Redouane Osmane - Notre mouvement a commencé en hiver, autour de trois revendications :
- les augmentations de salaire à 100 % ;
- la baisse de l'âge de la retraite à 27 ans d'exercice effectif ;
- la promulgation d'un statut des enseignants du secondaire.
Nous avons appelé à une première coordination de la wilaya d'Alger. En janvier et février, nous avons fait grève dans le secondaire, avec occupation de l'espace public. Le mouvement s'est très vite amplifié et a eu de l'écho dans les autres wilayas.
A partir de ce moment-là, nous avons essayé de lancer une coordination de wilayas et nous nous sommes heurtés à des gens qui voulaient construire une chapelle syndicale et non un mouvement de lutte. Ils ont voulu faire une OPA sur le mouvement et ont essayé de lancer la Coordination nationale des professeurs d'enseignement secondaire et technique, qui se voulait être un syndicat.
- Qui étaient ces personnes ?
Redouane Osmane - C'est le courant islamiste à l'intérieur de l'Education. Nous avons rompu avec toutes ces bonnes gens qui venaient de l'intérieur du pays. Nous avons dit qu'Alger resterait autonome par rapport à ses revendications même si elle appelle à des mobilisations nationales.

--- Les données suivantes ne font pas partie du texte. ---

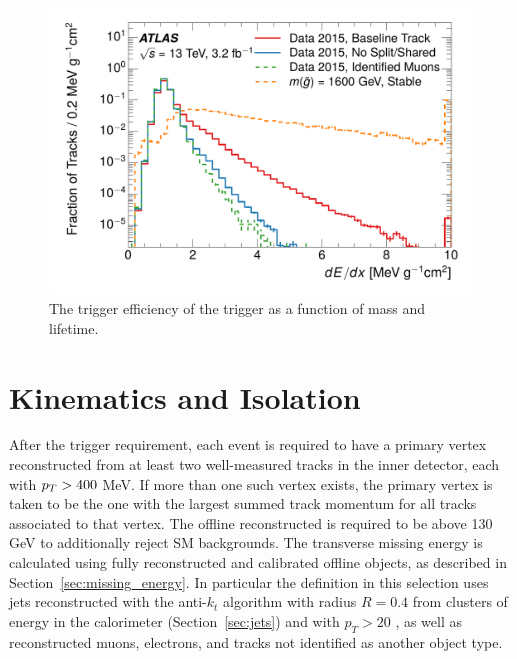 \begin{figure}[h]
\centering
\includegraphics[draft, width=.68\textwidth]{figures/trigger_efficiency.pdf}
\caption{The trigger efficiency of the \met trigger as a function of mass and lifetime.}
\label{fig:trigger_efficiency}
\end{figure}


\section{Kinematics and Isolation}
\label{sec:track_requirements}

After the trigger requirement, each event is required to have a primary vertex reconstructed from at least two well-measured tracks in the inner detector, each with $p_T > 400$ MeV. 
If more than one such vertex exists, the primary vertex is taken to be the one with the largest summed track momentum for all tracks associated to that vertex. 
The offline reconstructed \met is required to be above 130 GeV to additionally reject \ac{SM} backgrounds.
The transverse missing energy is calculated using fully reconstructed and calibrated offline objects, as described in Section~\ref{sec:missing_energy}. 
In particular the \met definition in this selection uses jets reconstructed with the anti-$k_t$ algorithm with radius $R = 0.4$ from clusters of energy in the calorimeter (Section~\ref{sec:jets}) and with $p_T > 20$ \GeV, as well as reconstructed muons, electrons, and tracks not identified as another object type.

La wilaya d'Alger a mené seule trente-sept jours de grève auxquels le ministre a répondu par une possibilité de radiation de tous les enseignants qui ne reprendraient pas le travail trente-huit heures après. Cela a entraîné une mobilisation nationale. Et nous avons brûlé l'ultimatum le 21 mai devant le siège du ministère, avec des centaines de personnes des lycées. (On représente une centaine de lycées au niveau d'Alger, sur 112.)
- Qu'en est-il aujourd'hui ?
Redouane Osmane - Nous avons boycotté les corrections de la deuxième cession du bac pendant deux heures. C'était un avertissement. Vingt-deux personnes ont été arrêtées par la police. En solidarité, tous les centres de correction ont été bloqués pendant toute la journée. Huit heures après, nous étions relâchés.
On a appelé, pour les 27, 28, 29 septembre, à une grève nationale de trois jours. Ça a très bien marché. Et là les autres [les islamistes, ndlr] ont essayé de se rapprocher de nous. Notre mouvement est très médiatisé, donc ils ont peur que leur base leur demande l'unité.
La mobilisation, cette fois, est nationale. L'appel a été entendu. Et le 5 octobre, on récidive avec une protestation pour la défense des droits et du statut de l'enseignant. Même certains syndicats agréés nous ont rejoints.
Le gouvernement mène une campagne contre ces grèves, contre le droit de grève. Parce que notre mouvement a brisé le consensus qui s'était dégagé avec la centrale syndicale UGTA.
Pour le moment, nous essayons de faire bouger les gens au niveau national et de faire émerger des pôles autonomes. A Alger, notre mouvement est dominé par les femmes, et nous voudrions élargir ce type d'expérience à d'autres wilayas.